Gary Paulsen’s target audience continues to confound me. I usually enjoy his stories. They are totally relatable and accessible especially for a boy audience, but some of them are so very short (this one comes in at 96 pages, printed). I’m thinking specifically of the Liar, Liar and Flat Broke books (which I didn’t actually like much for reasons in addition to a muddled audience), and the Paintings from the Cave novella collection that I loved.
I know that his target is reluctant readers, and I know that “long books” can be a stumbling block to those readers, and there’s nothing wrong with a novella-length story, but all these stories I’ve mentioned are solid middle school stories (age 11 and up for sure). There’s not always objectionable content, but simple mature content (boy/girl stuff, sometimes some “heavy” parent issues like verbal abuse or alcoholism), but I think the length relegates them to “kid fare” from librarians and the kids who are looking at them as well.
I’ll step down off my soapbox now to give my thoughts on The Boy Who Owned the School (which amazon lists as recommended for 3rd or 4th grade up — I object!). Jacob Freisten has decided that the best way to survive high school is to be invisible. However, that’s impossible since his English teacher has forced him to volunteer in the school play to bring up his failing grade, and the gym teacher is out to get him.
He doesn’t do a complete turnaround, but as expected, he does end up experiencing some perks after working on the play.
This read like a short story.

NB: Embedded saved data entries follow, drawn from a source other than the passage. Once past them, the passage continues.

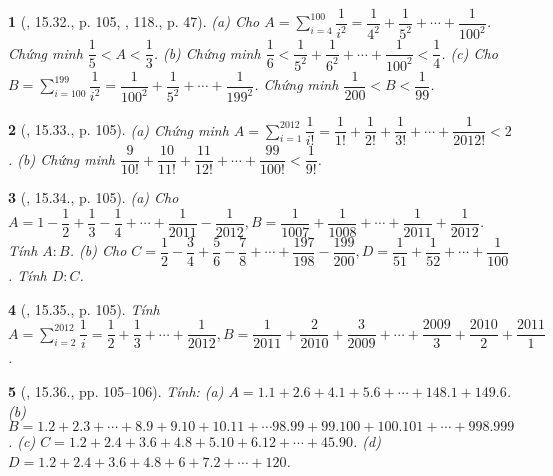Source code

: \documentclass{article}
\newtheorem{baitoan}{}
\begin{document}
\begin{baitoan}[\cite{TLCT_THCS_Toan_6_so_hoc}, 15.32., p. 105, \cite{Binh_Toan_6_tap_2}, 118., p. 47]
	(a) Cho $A = \sum_{i=4}^{100} \dfrac{1}{i^2} = \dfrac{1}{4^2} + \dfrac{1}{5^2} + \cdots + \dfrac{1}{100^2}$. Chứng minh $\dfrac{1}{5} < A < \dfrac{1}{3}$. (b) Chứng minh $\dfrac{1}{6} < \dfrac{1}{5^2} + \dfrac{1}{6^2} + \cdots + \dfrac{1}{100^2} < \dfrac{1}{4}$. (c) Cho $B = \sum_{i=100}^{199} \dfrac{1}{i^2} = \dfrac{1}{100^2} + \dfrac{1}{5^2} + \cdots + \dfrac{1}{199^2}$. Chứng minh $\dfrac{1}{200} < B < \dfrac{1}{99}$.
\end{baitoan}

\begin{baitoan}[\cite{TLCT_THCS_Toan_6_so_hoc}, 15.33., p. 105]
	(a) Chứng minh $A = \sum_{i=1}^{2012} \dfrac{1}{i!} = \dfrac{1}{1!} + \dfrac{1}{2!} + \dfrac{1}{3!} + \cdots + \dfrac{1}{2012!} < 2$. (b) Chứng minh $\dfrac{9}{10!} + \dfrac{10}{11!} + \dfrac{11}{12!} + \cdots + \dfrac{99}{100!} < \dfrac{1}{9!}$.
\end{baitoan}

\begin{baitoan}[\cite{TLCT_THCS_Toan_6_so_hoc}, 15.34., p. 105]
	(a) Cho $A = 1 - \dfrac{1}{2} + \dfrac{1}{3} - \dfrac{1}{4} + \cdots + \dfrac{1}{2011} - \dfrac{1}{2012},B = \dfrac{1}{1007} + \dfrac{1}{1008} + \cdots + \dfrac{1}{2011} + \dfrac{1}{2012}$. Tính $A:B$. (b) Cho $C = \dfrac{1}{2} - \dfrac{3}{4} + \dfrac{5}{6} - \dfrac{7}{8} + \cdots + \dfrac{197}{198} - \dfrac{199}{200},D = \dfrac{1}{51} + \dfrac{1}{52} + \cdots + \dfrac{1}{100}$. Tính $D:C$.
\end{baitoan}

\begin{baitoan}[\cite{TLCT_THCS_Toan_6_so_hoc}, 15.35., p. 105]
	Tính $A = \sum_{i=2}^{2012} \dfrac{1}{i} = \dfrac{1}{2} + \dfrac{1}{3} + \cdots + \dfrac{1}{2012},B = \dfrac{1}{2011} + \dfrac{2}{2010} + \dfrac{3}{2009} + \cdots + \dfrac{2009}{3} + \dfrac{2010}{2} + \dfrac{2011}{1}$.
\end{baitoan}

\begin{baitoan}[\cite{TLCT_THCS_Toan_6_so_hoc}, 15.36., pp. 105--106]
	Tính: (a) $A = 1.1 + 2.6 + 4.1 + 5.6 + \cdots + 148.1 + 149.6$. (b) $B = 1.2 + 2.3 + \cdots + 8.9 + 9.10 + 10.11 + \cdots 98.99 + 99.100 + 100.101 + \cdots + 998.999$. (c) $C = 1.2 + 2.4 + 3.6 + 4.8 + 5.10 + 6.12 + \cdots + 45.90$. (d) $D = 1.2 + 2.4 + 3.6 + 4.8 + 6 + 7.2 + \cdots + 120$.
\end{baitoan}
\end{document}
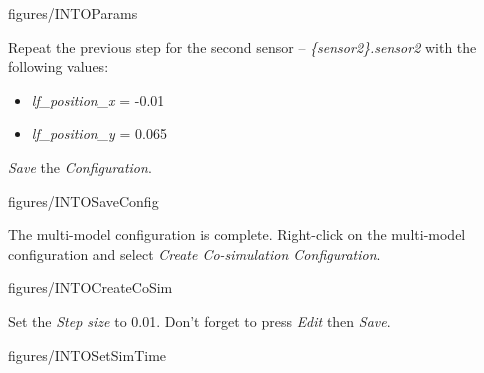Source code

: \documentclass[11pt,a4paper]{../tutorial}
\begin{document}
\begin{instructions}
    \begin{annotation}[width=0.8\linewidth]{figures/INTOParams}
    \end{annotation}


\item Repeat the previous step for the second sensor -- \emph{\{sensor2\}.sensor2} with the following values:
\begin{itemize}
  \item \emph{lf\_position\_x} = -0.01
  \item \emph{lf\_position\_y} = 0.065
\end{itemize}

\item \emph{Save} the \emph{Configuration}.

    \begin{annotation}[width=0.85\linewidth,trim=0 0 0 250,clip]{figures/INTOSaveConfig}
    \end{annotation}

\item The multi-model configuration is complete. Right-click on the multi-model configuration and select \emph{Create Co-simulation Configuration}.

    \begin{annotation}[width=0.85\linewidth,trim=0 120 0 130,clip]{figures/INTOCreateCoSim}
    \end{annotation}

\item Set the \emph{Step size} to 0.01. Don't forget to press \emph{Edit} then \emph{Save}.

    \begin{annotation}[width=0.85\linewidth,trim=0 0 0 0,clip]{figures/INTOSetSimTime}
    \end{annotation}


\end{instructions}
\end{document}
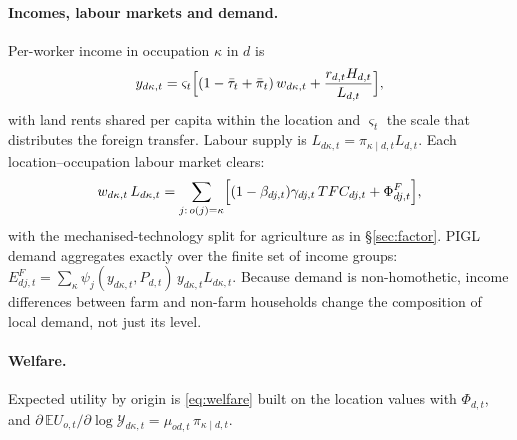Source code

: \documentclass[11pt]{article}
\begin{document}
\paragraph{Incomes, labour markets and demand.} Per-worker income in occupation $\kappa$ in $d$ is
\begin{equation}
  y_{d\kappa,t}=\varsigma_{t}\Bigl[(1-\bar\tau_t+\bar\pi_t)\,w_{d\kappa,t}+\frac{r_{d,t}H_{d,t}}{L_{d,t}}\Bigr],
\end{equation}
with land rents shared per capita within the location and $\varsigma_t$ the scale that
distributes the foreign transfer. Labour supply is $L_{d\kappa,t}=\pi_{\kappa\mid d,t}L_{d,t}$.
Each location--occupation labour market clears:
\begin{equation}
  w_{d\kappa,t}\,L_{d\kappa,t}=\sum_{j:\,o(j)=\kappa}\Bigl[(1-\beta_{dj,t})\gamma_{dj,t}\,TFC_{dj,t}+\Phi^{F}_{dj,t}\Bigr],
  \label{eq:occclear}
\end{equation}
with the mechanised-technology split for agriculture as in \S\ref{sec:factor}. PIGL demand
aggregates exactly over the finite set of income groups:
$E^{F}_{dj,t}=\sum_{\kappa}\psi_{j}(y_{d\kappa,t},P_{d,t})\,y_{d\kappa,t}L_{d\kappa,t}$.
Because demand is non-homothetic, income differences between farm and non-farm households
change the composition of local demand, not just its level.

\paragraph{Welfare.} Expected utility by origin is \eqref{eq:welfare} built on the location
values with $\Phi_{d,t}$, and
$\partial\,\mathbb{E}U_{o,t}/\partial\log\mathcal{Y}_{d\kappa,t}=\mu_{od,t}\,\pi_{\kappa\mid d,t}$.
\end{document}
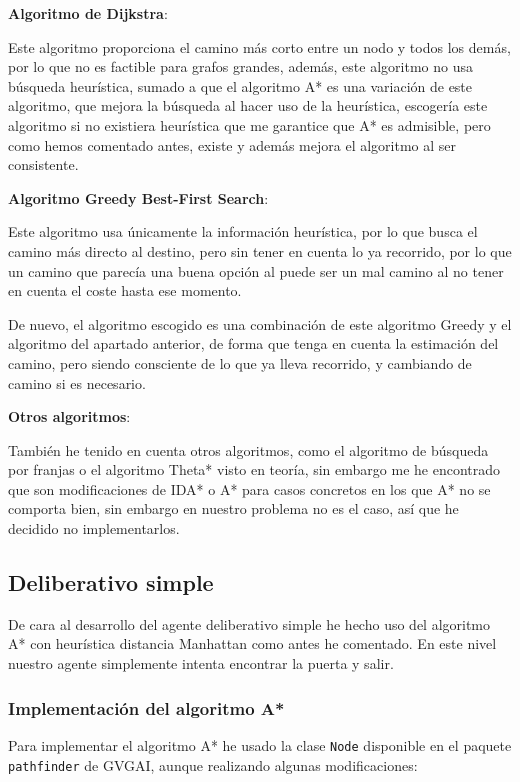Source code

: \documentclass[10pt, spanish]{article}
\begin{document}
\textbf{Algoritmo de Dijkstra}:

Este algoritmo proporciona el camino más corto entre un nodo y todos los demás, por lo que no es factible para grafos grandes, además, este algoritmo no usa búsqueda heurística, sumado a que el algoritmo A* es una variación de este algoritmo, que mejora la búsqueda al hacer uso de la heurística, escogería este algoritmo si no existiera heurística que me garantice que A* es admisible, pero como hemos comentado antes, existe y además mejora el algoritmo al ser consistente.

\textbf{Algoritmo Greedy Best-First Search}:

Este algoritmo usa únicamente la información heurística, por lo que busca el camino más directo al destino, pero sin tener en cuenta lo ya recorrido, por lo que un camino que parecía una buena opción al puede ser un mal camino al no tener en cuenta el coste hasta ese momento.

De nuevo, el algoritmo escogido es una combinación de este algoritmo Greedy y el algoritmo del apartado anterior, de forma que tenga en cuenta la estimación del camino, pero siendo consciente de lo que ya lleva recorrido, y cambiando de camino si es necesario.


\textbf{Otros algoritmos}:

También he tenido en cuenta otros algoritmos, como el algoritmo de búsqueda por franjas o el algoritmo Theta* visto en teoría, sin embargo me he encontrado que son modificaciones de IDA* o A* para casos concretos en los que A* no se comporta bien, sin embargo en nuestro problema no es el caso, así que he decidido no implementarlos.

\subsection{Deliberativo simple}

De cara al desarrollo del agente deliberativo simple he hecho uso del algoritmo A* con heurística distancia Manhattan como antes he comentado. En este nivel nuestro agente simplemente intenta encontrar la puerta y salir.

\subsubsection{Implementación del algoritmo A*}

Para implementar el algoritmo A* he usado la clase \texttt{Node} disponible en el paquete \texttt{pathfinder} de GVGAI, aunque realizando algunas modificaciones:
\end{document}
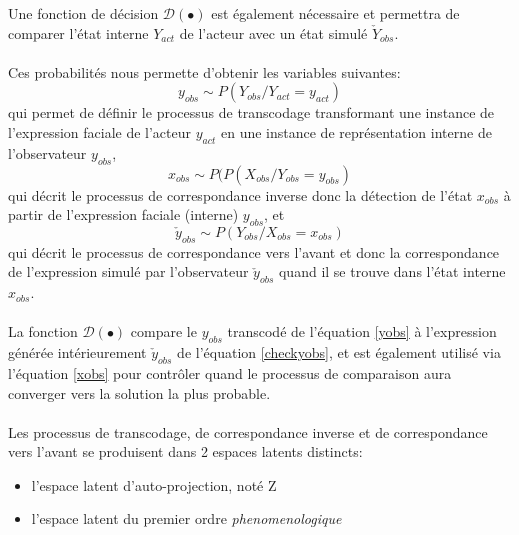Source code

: \documentclass[poster]{polytech/polytech}
\begin{document}
Une fonction de décision $\mathcal{D}(\bullet )$ est également nécessaire et permettra de comparer l'état interne $Y_{act}$ de l'acteur avec un état simulé $\check{Y}_{obs}$.\\
\\
Ces probabilités nous permette d'obtenir les variables suivantes:
\begin{equation}
y_{obs}\sim P(Y_{obs}/Y_{act}= y_{act})
\label{yobs}
\end{equation}
qui permet de définir le processus de transcodage transformant une instance de l'expression faciale de l'acteur $y_{act}$ en une instance de représentation interne de l'observateur $y_{obs}$,
\begin{equation}
x_{obs}\sim P(P(X_{obs}/Y_{obs}= y_{obs})
\label{xobs}
\end{equation}
qui décrit le processus de correspondance inverse donc la détection de l'état $x_{obs}$ à partir de l'expression faciale (interne) $y_{obs}$, et
\begin{equation}
\check{y}_{obs}\sim P(Y_{obs}/X_{obs}= x_{obs})
\label{checkyobs}
\end{equation}
qui décrit le processus de correspondance vers l'avant et donc la correspondance de l'expression simulé par l'observateur $\check{y}_{obs}$ quand il se trouve dans l'état interne $x_{obs}$.\\
\\
La fonction $\mathcal{D}(\bullet )$ compare le $y_{obs}$ transcodé de l'équation \eqref{yobs} à l'expression générée intérieurement $\check{y}_{obs}$ de l'équation \eqref{checkyobs}, et est également utilisé via l'équation \eqref{xobs} pour contrôler quand le processus de comparaison aura converger vers la solution la plus probable.\\
\\
Les processus de transcodage, de correspondance inverse et de correspondance vers l'avant se produisent dans 2 espaces latents distincts:
\begin{itemize}
\item l'espace latent d'auto-projection, noté Z
\item l'espace latent du premier ordre \textit{phenomenologique}\\
\end{itemize}
\end{document}
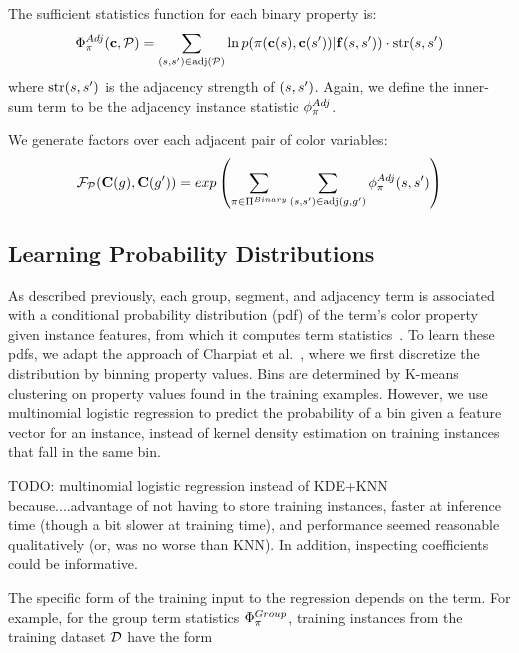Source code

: The sufficient statistics function for each binary property is:
 \begin{equation*}
 \Phi^{Adj}_\pi(\mathbf{c}, \mathcal{P}) =
 	\sum_{(s, s^{\prime}) \in \text{adj}(\mathcal{P})}
 		\ln p( \pi( \mathbf{c}(s), \mathbf{c}(s^{\prime}) ) | \mathbf{f}(s, s^{\prime}) ) \cdot \text{str}(s, s^{\prime}) 
 \end{equation*}
 where $\text{str}(s,s^{\prime})$ is the adjacency strength of $(s,s^{\prime})$. Again, we define the inner-sum term to be the adjacency instance statistic $\phi^{Adj}_\pi$.

 We generate factors over each adjacent pair of color variables:
  \begin{equation*}
 \mathcal{F}_{\mathcal{P}}(\mathbf{C}(g), \mathbf{C}(g^{\prime})) = exp\left(\sum_{\pi \in \Pi^{Binary}}\sum_{(s, s^{\prime}) \in \text{adj}(g, g^{\prime})} \phi^{Adj}_\pi(s, s^{\prime})\right) 
 \end{equation*}


\subsection{Learning Probability Distributions}

As described previously, each group, segment, and adjacency term is associated with a conditional probability distribution (pdf) of the term's color property given instance features, from which it computes term statistics~. To learn these pdfs, we adapt the approach of Charpiat et al.~, where we first discretize the distribution by binning property values. Bins are determined by K-means clustering on property values found in the training examples. However, we use multinomial logistic regression to predict the probability of a bin given a feature vector for an instance, instead of kernel density estimation on training instances that fall in the same bin. 

TODO: multinomial logistic regression instead of KDE+KNN because....advantage of not having to store training instances, faster at inference time (though a bit slower at training time), and performance seemed reasonable qualitatively (or, was no worse than KNN). In addition, inspecting coefficients could be informative.  

The specific form of the training input to the regression depends on the term. For example, for the group term statistics $\Phi^{Group}_\pi$, training instances from the training dataset $\mathcal{D}$ have the form 

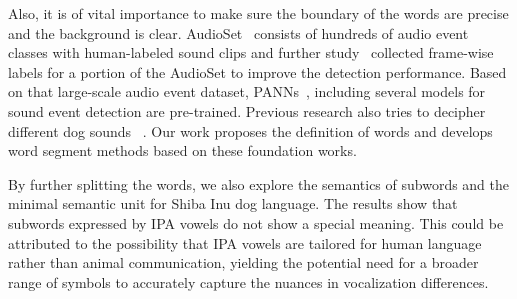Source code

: 
Also, it is of vital importance to make sure the boundary of the words are precise and the background is clear. AudioSet~\cite{gemmeke2017audio} consists of hundreds of audio event classes with human-labeled sound clips and further study~\cite{hershey2021benefit} collected frame-wise labels for a portion of the AudioSet to improve the detection performance. Based on that large-scale audio event dataset, PANNs~\cite{kong2020panns}, including several models for sound event detection are pre-trained. Previous research also tries to decipher different dog sounds ~\cite{web2023sounds, web2018yip}. Our work proposes the definition of words and develops word segment methods based on these foundation works. 

By further splitting the words, we also explore the semantics of subwords and the minimal semantic unit for Shiba Inu dog language. The results show that subwords expressed by IPA vowels do not show a special meaning. This could be attributed to the possibility that IPA vowels are tailored for human language rather than animal communication, yielding the potential need for a broader range of symbols to accurately capture the nuances in vocalization differences.

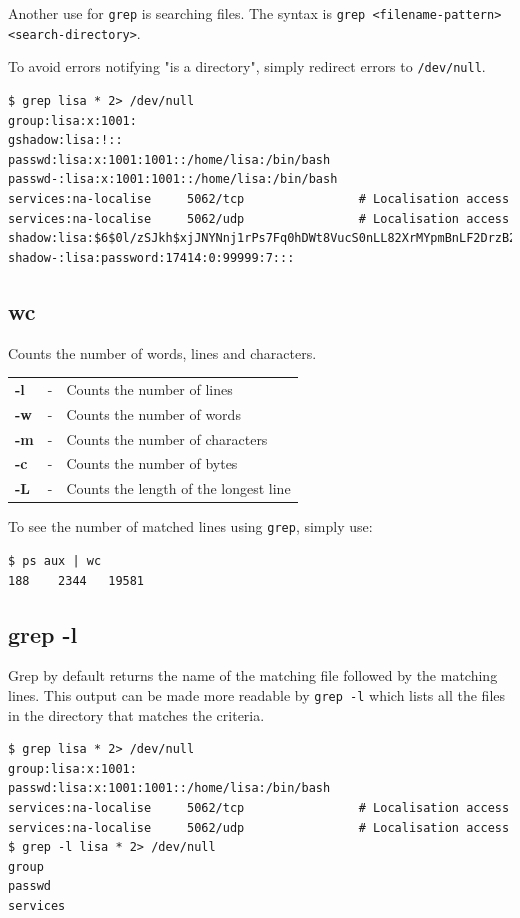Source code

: \noindent
Another use for \verb|grep| is searching files. The syntax is \verb|grep <filename-pattern> <search-directory>|.

To avoid errors notifying "is a directory", simply redirect errors to \verb|/dev/null|.

\begin{verbatim}
$ grep lisa * 2> /dev/null
group:lisa:x:1001:
gshadow:lisa:!::
passwd:lisa:x:1001:1001::/home/lisa:/bin/bash
passwd-:lisa:x:1001:1001::/home/lisa:/bin/bash
services:na-localise     5062/tcp                # Localisation access
services:na-localise     5062/udp                # Localisation access
shadow:lisa:$6$0l/zSJkh$xjJNYNnj1rPs7Fq0hDWt8VucS0nLL82XrMYpmBnLF2DrzB2npFvCwxM9MJEHgCHCwvabCgEA17LK2aU0h9FIT/:17414:0:99999:7:::
shadow-:lisa:password:17414:0:99999:7:::
\end{verbatim}

\subsection{wc}
Counts the number of words, lines and characters. 

\begin{tabular}{lcl}
	\textbf{-l} &- &Counts the number of lines \\
	\textbf{-w} &- &Counts the number of words \\
	\textbf{-m} &- &Counts the number of characters \\
	\textbf{-c} &- &Counts the number of bytes \\
	\textbf{-L} &- &Counts the length of the longest line \\
\end{tabular}

To see the number of matched lines using \verb|grep|, simply use:

\begin{verbatim}
$ ps aux | wc
188    2344   19581
\end{verbatim}

\subsection{grep -l}
Grep by default returns the name of the matching file followed by the matching lines. This output can be made more readable by \verb|grep -l| which lists all the files in the directory that matches the criteria.

\begin{verbatim}
$ grep lisa * 2> /dev/null
group:lisa:x:1001:
passwd:lisa:x:1001:1001::/home/lisa:/bin/bash
services:na-localise     5062/tcp                # Localisation access
services:na-localise     5062/udp                # Localisation access
$ grep -l lisa * 2> /dev/null
group
passwd
services
\end{verbatim}

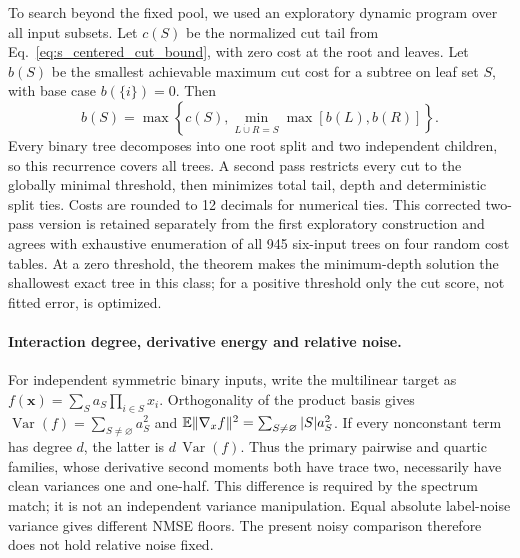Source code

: To search beyond the fixed pool, we used an exploratory dynamic program
over all input subsets. Let $c(S)$ be the normalized cut tail from
Eq.~\ref{eq:s_centered_cut_bound}, with zero cost at the root and leaves.
Let $b(S)$ be the smallest achievable maximum cut cost for a subtree on
leaf set $S$, with base case $b(\{i\})=0$. Then
\begin{equation}
 b(S)=\max\left\{c(S),\min_{L\dot\cup R=S}
                            \max[b(L),b(R)]\right\}.
 \label{eq:s_tree_minimax_dp}
\end{equation}
Every binary tree decomposes into one root split and two independent
children, so this recurrence covers all trees. A second pass restricts every
cut to the globally minimal threshold, then minimizes total tail, depth and
deterministic split ties. Costs are rounded to 12 decimals for numerical
ties. This corrected two-pass version is retained separately from the first
exploratory construction and agrees with exhaustive enumeration of all 945
six-input trees on four random cost tables. At a zero threshold, the theorem
makes the minimum-depth solution the shallowest exact tree in this class;
for a positive threshold only the cut score, not fitted error, is optimized.

\paragraph{Interaction degree, derivative energy and relative noise.}
\label{sec:degree_relative_noise}
For independent symmetric binary inputs, write the multilinear target as
$f(\bm x)=\sum_S a_S\prod_{i\in S}x_i$. Orthogonality of the product basis gives
$\operatorname{Var}(f)=\sum_{S\ne\varnothing}a_S^2$ and
$\E\|\nabla_x f\|^2=\sum_{S\ne\varnothing}|S|a_S^2$.
If every nonconstant term has degree $d$, the latter is
$d\,\operatorname{Var}(f)$. Thus the primary pairwise and quartic families,
whose derivative second moments both have trace two, necessarily have clean
variances one and one-half. This difference is required by the spectrum match;
it is not an independent variance manipulation. Equal absolute label-noise
variance gives different NMSE floors. The present noisy comparison therefore
does not hold relative noise fixed.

I enjoyed it well enough (and see below for what I think would be a great way to enjoy it), but a story that had a similar theme, yet much stronger plot and character development is Warp Speed.
AUDIOBOOK NOTES: This is a short book, less than two hours long, so it might be a nice way to do something together as a family on a road trip. I’ve heard Nick Podehl read other Gary Paulson books, and I like his narration style. He has a pleasant voice and delivers this story in a sort of dry, self-deprecating way. You can hear a sample at the Brilliance Audio site.